Amgen Inc. quietly backed out of its partnership with Array Biopharma Inc. for development of glucokinase activators (GKA), returning the program, including lead candidate ARRY-403, back to Array. The collaboration dates to 2009, when Amgen paid $60 million up front plus research funding for worldwide rights to Array's small-molecule GKA program.
ARRY-403 was in Phase I testing in patients with Type II diabetes at the time. Array recently completed a Phase IIa trial of the compound.
"We received notification this week that Amgen elected to end its glucokinase partnership with Array and return AMG151 to us," said Array CEO Ron Squarer in an investor conference Thursday morning, adding that the company does not currently have plans for the compound, but will provide future updates.
Under the original agreement, Amgen gained exclusive worldwide rights to the program, and responsibility for clinical development and commercialization after Phase I. Array retained an option to co-promote in the U.S. (See BioWorld Today, Dec. 16, 2009.)
In the Phase I single-ascending-dose study in 41 patients with Type II diabetes, ARRY-403 met its primary and secondary endpoints for safety, pharmacokinetics and glucose control.
It showed dose-dependent reductions in glucose excursions in response to a standardized meal as well as reduction in 24-hour fasting blood glucose.
Amgen was attracted to the compound by its effect on glucose reduction through targeting the liver and pancreas.
In addition to up-front payments, Boulder, Colo.-based Array also was eligible for contingent payments for certain clinical and commercial milestones, and double-digit royalties on sales of ARRY-403.

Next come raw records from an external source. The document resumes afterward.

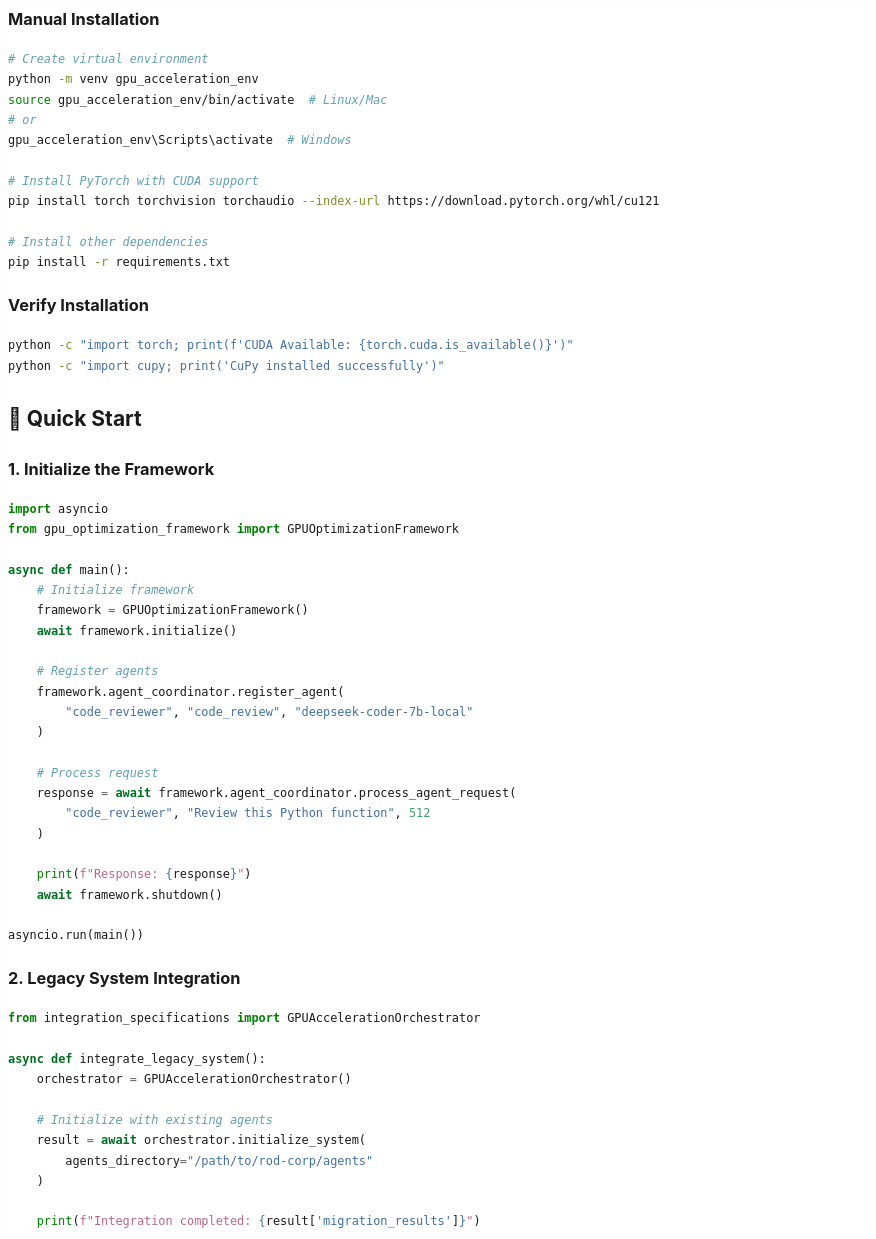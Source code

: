 ### Manual Installation
```bash
# Create virtual environment
python -m venv gpu_acceleration_env
source gpu_acceleration_env/bin/activate  # Linux/Mac
# or
gpu_acceleration_env\Scripts\activate  # Windows

# Install PyTorch with CUDA support
pip install torch torchvision torchaudio --index-url https://download.pytorch.org/whl/cu121

# Install other dependencies
pip install -r requirements.txt
```

### Verify Installation
```bash
python -c "import torch; print(f'CUDA Available: {torch.cuda.is_available()}')"
python -c "import cupy; print('CuPy installed successfully')"
```

## 🚦 Quick Start

### 1. Initialize the Framework
```python
import asyncio
from gpu_optimization_framework import GPUOptimizationFramework

async def main():
    # Initialize framework
    framework = GPUOptimizationFramework()
    await framework.initialize()

    # Register agents
    framework.agent_coordinator.register_agent(
        "code_reviewer", "code_review", "deepseek-coder-7b-local"
    )

    # Process request
    response = await framework.agent_coordinator.process_agent_request(
        "code_reviewer", "Review this Python function", 512
    )

    print(f"Response: {response}")
    await framework.shutdown()

asyncio.run(main())
```

### 2. Legacy System Integration
```python
from integration_specifications import GPUAccelerationOrchestrator

async def integrate_legacy_system():
    orchestrator = GPUAccelerationOrchestrator()

    # Initialize with existing agents
    result = await orchestrator.initialize_system(
        agents_directory="/path/to/rod-corp/agents"
    )

    print(f"Integration completed: {result['migration_results']}")

```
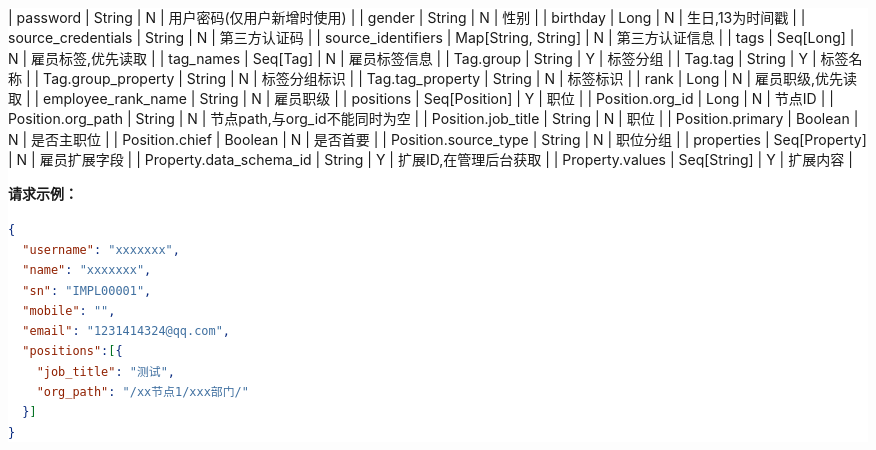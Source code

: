 | password | String | N | 用户密码(仅用户新增时使用) |
| gender | String | N | 性别 |
| birthday | Long | N | 生日,13为时间戳 |
| source_credentials | String | N | 第三方认证码 |
| source_identifiers | Map[String, String] | N | 第三方认证信息 |
| tags | Seq[Long] | N | 雇员标签,优先读取 |
| tag_names | Seq[Tag] | N | 雇员标签信息 |
| Tag.group | String | Y | 标签分组 |
| Tag.tag | String | Y | 标签名称 |
| Tag.group_property | String | N | 标签分组标识 |
| Tag.tag_property | String | N | 标签标识 |
| rank | Long | N | 雇员职级,优先读取 |
| employee_rank_name | String | N | 雇员职级 |
| positions | Seq[Position] | Y | 职位 |
| Position.org_id | Long | N | 节点ID |
| Position.org_path | String | N | 节点path,与org_id不能同时为空 |
| Position.job_title | String | N | 职位 |
| Position.primary | Boolean | N | 是否主职位 |
| Position.chief | Boolean | N | 是否首要 |
| Position.source_type | String | N | 职位分组 |
| properties | Seq[Property] | N | 雇员扩展字段 |
| Property.data_schema_id | String | Y | 扩展ID,在管理后台获取 |
| Property.values | Seq[String] | Y | 扩展内容 |

**请求示例：**

```json
{
  "username": "xxxxxxx",
  "name": "xxxxxxx",
  "sn": "IMPL00001",
  "mobile": "",
  "email": "1231414324@qq.com",
  "positions":[{
    "job_title": "测试",
    "org_path": "/xx节点1/xxx部门/"
  }]
}
```
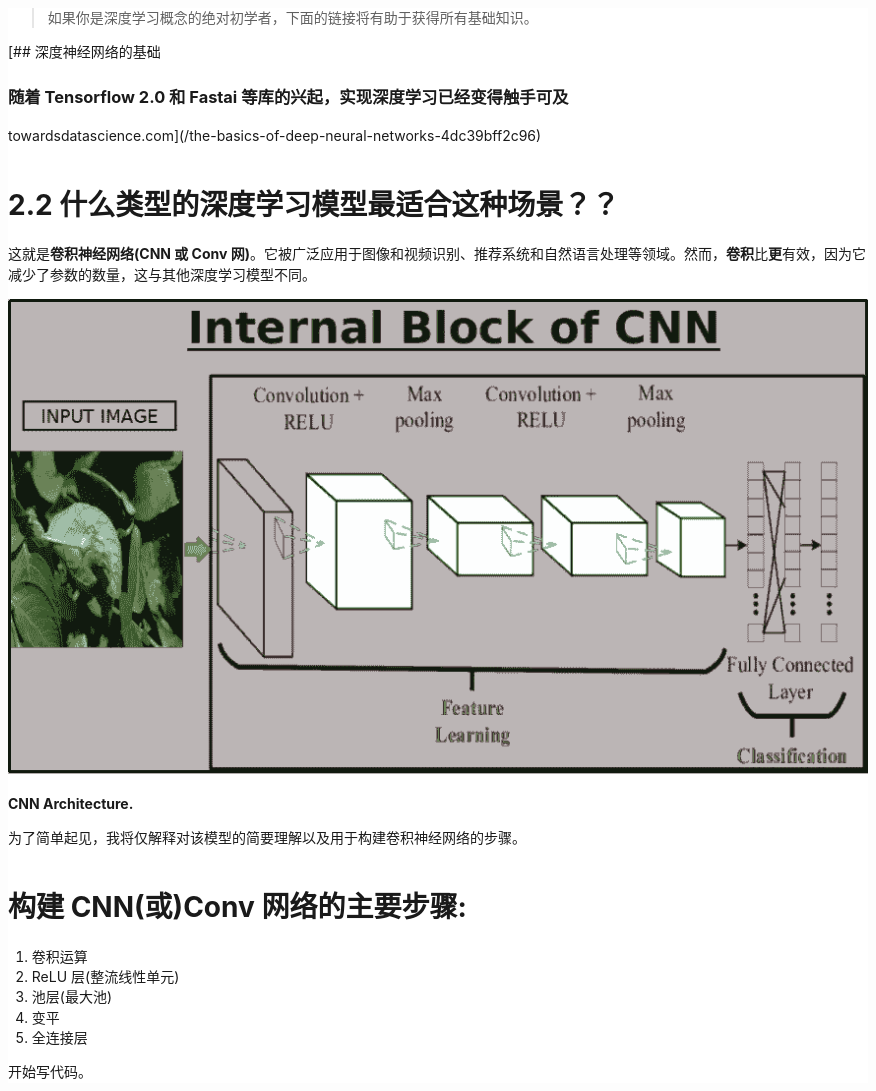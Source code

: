 > 如果你是深度学习概念的绝对初学者，下面的链接将有助于获得所有基础知识。

[](/the-basics-of-deep-neural-networks-4dc39bff2c96) [## 深度神经网络的基础

### 随着 Tensorflow 2.0 和 Fastai 等库的兴起，实现深度学习已经变得触手可及

towardsdatascience.com](/the-basics-of-deep-neural-networks-4dc39bff2c96) 

# 2.2 什么类型的深度学习模型最适合这种场景？？

这就是**卷积神经网络(CNN 或 Conv 网)**。它被广泛应用于图像和视频识别、推荐系统和自然语言处理等领域。然而，**卷积**比**更**有效，因为它减少了参数的数量，这与其他深度学习模型不同。

![](img/c7b9c7d255be8e7e57814dad3518a66b.png)

**CNN Architecture.**

为了简单起见，我将仅解释对该模型的简要理解以及用于构建卷积神经网络的步骤。

# 构建 CNN(或)Conv 网络的主要步骤:

1.  卷积运算
2.  ReLU 层(整流线性单元)
3.  池层(最大池)
4.  变平
5.  全连接层

开始写代码。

Thousand Oaks, Calif.-based Amgen agreed to fund a number of full-time Array employees as part of a two-year research collaboration intended to identify and advance second-generation GKAs.
Squarer said a staff reduction announced this week by Array was not related to Amgen's discontinuation of the collaboration around ARRY-403.

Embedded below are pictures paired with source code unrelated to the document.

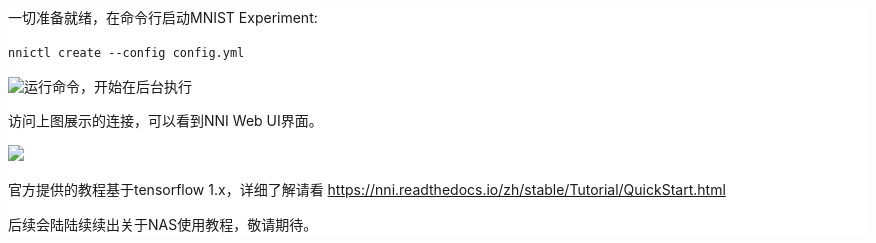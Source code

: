 一切准备就绪，在命令行启动MNIST Experiment:

```
nnictl create --config config.yml
```

![运行命令，开始在后台执行](https://img-blog.csdnimg.cn/20210221171028964.png?x-oss-process=image/watermark,type_ZmFuZ3poZW5naGVpdGk,shadow_10,text_aHR0cHM6Ly9ibG9nLmNzZG4ubmV0L0REX1BQX0pK,size_16,color_FFFFFF,t_70)

访问上图展示的连接，可以看到NNI Web UI界面。

![](https://img-blog.csdnimg.cn/20210221173653506.png?x-oss-process=image/watermark,type_ZmFuZ3poZW5naGVpdGk,shadow_10,text_aHR0cHM6Ly9ibG9nLmNzZG4ubmV0L0REX1BQX0pK,size_16,color_FFFFFF,t_70)

官方提供的教程基于tensorflow 1.x，详细了解请看 https://nni.readthedocs.io/zh/stable/Tutorial/QuickStart.html

后续会陆陆续续出关于NAS使用教程，敬请期待。



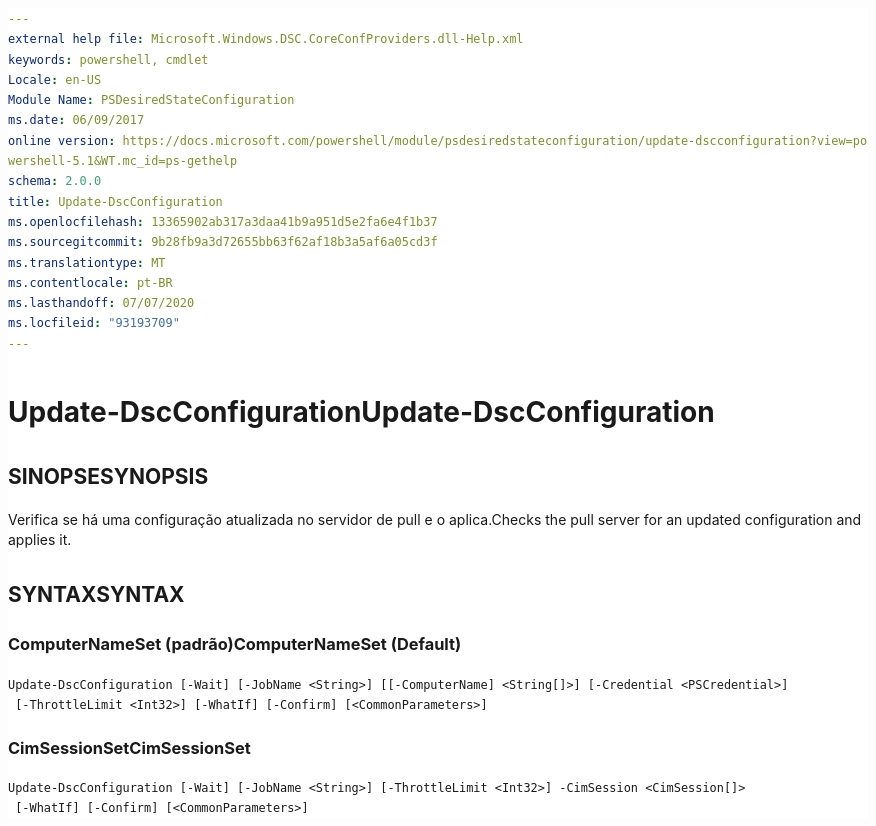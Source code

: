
 ```yaml
---
external help file: Microsoft.Windows.DSC.CoreConfProviders.dll-Help.xml
keywords: powershell, cmdlet
Locale: en-US
Module Name: PSDesiredStateConfiguration
ms.date: 06/09/2017
online version: https://docs.microsoft.com/powershell/module/psdesiredstateconfiguration/update-dscconfiguration?view=powershell-5.1&WT.mc_id=ps-gethelp
schema: 2.0.0
title: Update-DscConfiguration
ms.openlocfilehash: 13365902ab317a3daa41b9a951d5e2fa6e4f1b37
ms.sourcegitcommit: 9b28fb9a3d72655bb63f62af18b3a5af6a05cd3f
ms.translationtype: MT
ms.contentlocale: pt-BR
ms.lasthandoff: 07/07/2020
ms.locfileid: "93193709"
---
```

# <span data-ttu-id="981e1-103">Update-DscConfiguration</span><span class="sxs-lookup"><span data-stu-id="981e1-103">Update-DscConfiguration</span></span>

## <span data-ttu-id="981e1-104">SINOPSE</span><span class="sxs-lookup"><span data-stu-id="981e1-104">SYNOPSIS</span></span>
<span data-ttu-id="981e1-105">Verifica se há uma configuração atualizada no servidor de pull e o aplica.</span><span class="sxs-lookup"><span data-stu-id="981e1-105">Checks the pull server for an updated configuration and applies it.</span></span>

## <span data-ttu-id="981e1-106">SYNTAX</span><span class="sxs-lookup"><span data-stu-id="981e1-106">SYNTAX</span></span>

### <span data-ttu-id="981e1-107">ComputerNameSet (padrão)</span><span class="sxs-lookup"><span data-stu-id="981e1-107">ComputerNameSet (Default)</span></span>

```
Update-DscConfiguration [-Wait] [-JobName <String>] [[-ComputerName] <String[]>] [-Credential <PSCredential>]
 [-ThrottleLimit <Int32>] [-WhatIf] [-Confirm] [<CommonParameters>]
```

### <span data-ttu-id="981e1-108">CimSessionSet</span><span class="sxs-lookup"><span data-stu-id="981e1-108">CimSessionSet</span></span>

```
Update-DscConfiguration [-Wait] [-JobName <String>] [-ThrottleLimit <Int32>] -CimSession <CimSession[]>
 [-WhatIf] [-Confirm] [<CommonParameters>]
```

Array said it would undergo a company-wide 20 percent reduction in staff, focused on its discovery organization. The downsizing will leave Array with about 200 employees.

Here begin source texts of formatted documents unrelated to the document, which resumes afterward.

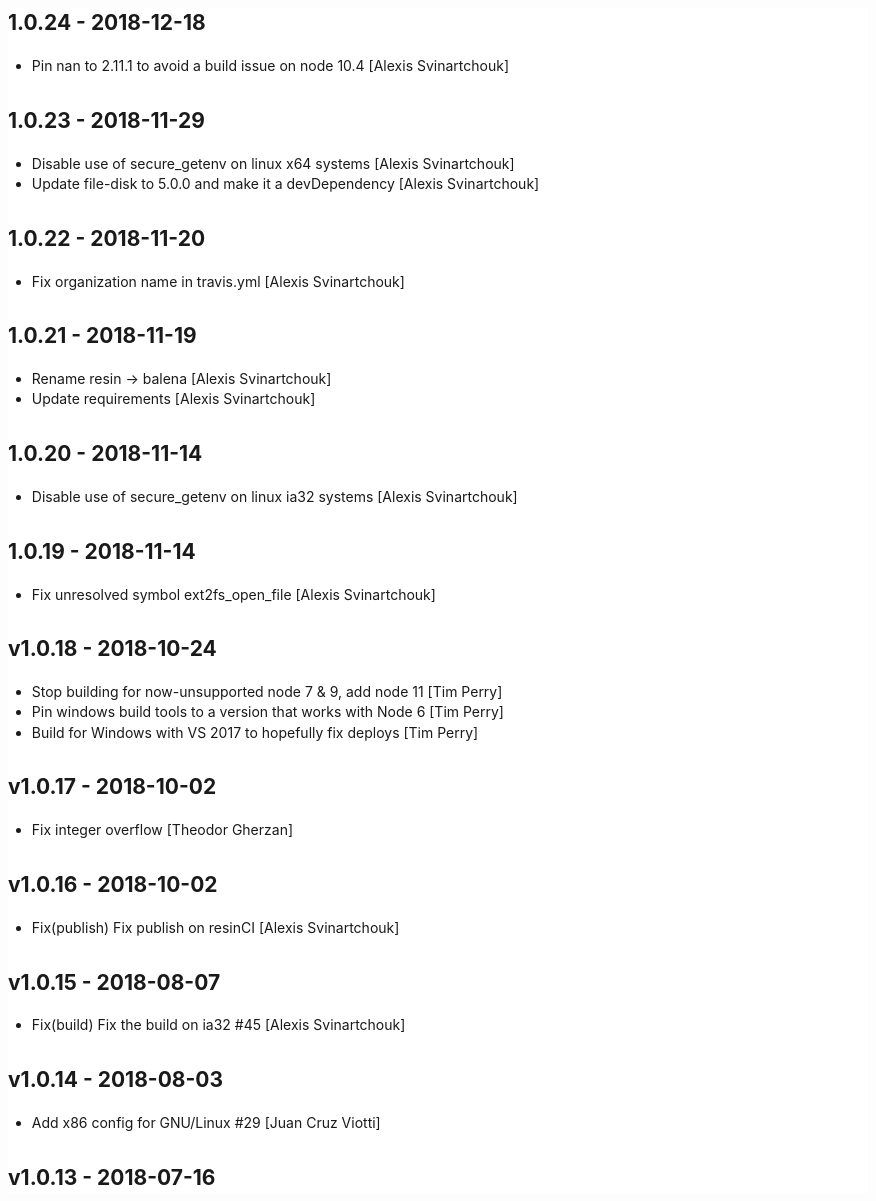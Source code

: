 ## 1.0.24 - 2018-12-18

* Pin nan to 2.11.1 to avoid a build issue on node 10.4 [Alexis Svinartchouk]

## 1.0.23 - 2018-11-29

* Disable use of secure_getenv on linux x64 systems [Alexis Svinartchouk]
* Update file-disk to 5.0.0 and make it a devDependency [Alexis Svinartchouk]

## 1.0.22 - 2018-11-20

* Fix organization name in travis.yml [Alexis Svinartchouk]

## 1.0.21 - 2018-11-19

* Rename resin -> balena [Alexis Svinartchouk]
* Update requirements [Alexis Svinartchouk]

## 1.0.20 - 2018-11-14

* Disable use of secure_getenv on linux ia32 systems [Alexis Svinartchouk]

## 1.0.19 - 2018-11-14

* Fix unresolved symbol ext2fs_open_file [Alexis Svinartchouk]

## v1.0.18 - 2018-10-24

* Stop building for now-unsupported node 7 & 9, add node 11 [Tim Perry]
* Pin windows build tools to a version that works with Node 6 [Tim Perry]
* Build for Windows with VS 2017 to hopefully fix deploys [Tim Perry]

## v1.0.17 - 2018-10-02

* Fix integer overflow [Theodor Gherzan]

## v1.0.16 - 2018-10-02

* Fix(publish) Fix publish on resinCI [Alexis Svinartchouk]

## v1.0.15 - 2018-08-07

* Fix(build) Fix the build on ia32 #45 [Alexis Svinartchouk]

## v1.0.14 - 2018-08-03

* Add x86 config for GNU/Linux #29 [Juan Cruz Viotti]

## v1.0.13 - 2018-07-16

Squarer noted that Array has 14 clinical-stage products in its pipeline, with 10 in Phase II or Phase III, and partnered programs that collectively could provide $2.7 billion in milestones.
Array is carrying out a Phase II trial of ARRY-520 with dexamethasone and two Phase Ib combination trials with Kyprolis (carfilzomib, Onyx Pharmaceuticals Inc.) and Velcade (bortezomib, Millennium: The Takeda Oncology Co.), with data anticipated in time for the American Society of Hematology meeting in December.
It also has begun a Phase III (MILO) trial of its MEK inhibitor, MEK162, in 300 patients with recurrent or persistent low-grade serous ovarian cancer. That compound is partnered with Novartis AG, and Novartis has begun a Phase III trial of MEK162 in Nras-mutant melanoma.
Piper Jaffray analyst Edward Tenthoff wrote, "Appropriately, the Street is shrugging off Amgen's discontinuation of the glucokinase partnership." He reitereated his "overweight" rating, "although removing value for diabetes drug ARRY-403 trims our price target to $9 from $10."
Array reported $25.4 million in revenue for the fourth quarter of fiscal 2013, compared to $20.7 million for the same period in 2012. The revenue was boosted by an up-front license payment for ARRY-380 from Oncothyreon Inc. and a Phase III milestone from Novartis. Its net loss was $6.5 million, or 6 cents per share, compared to a net loss of $8 million, or 9 cents per share, for the same period in 2012.
The company ended the quarter with $109 million in cash, cash equivalents and marketable securities. Array's stock (NASDAQ:ARRY) fell 27 cents, to close at $6.28 Thursday.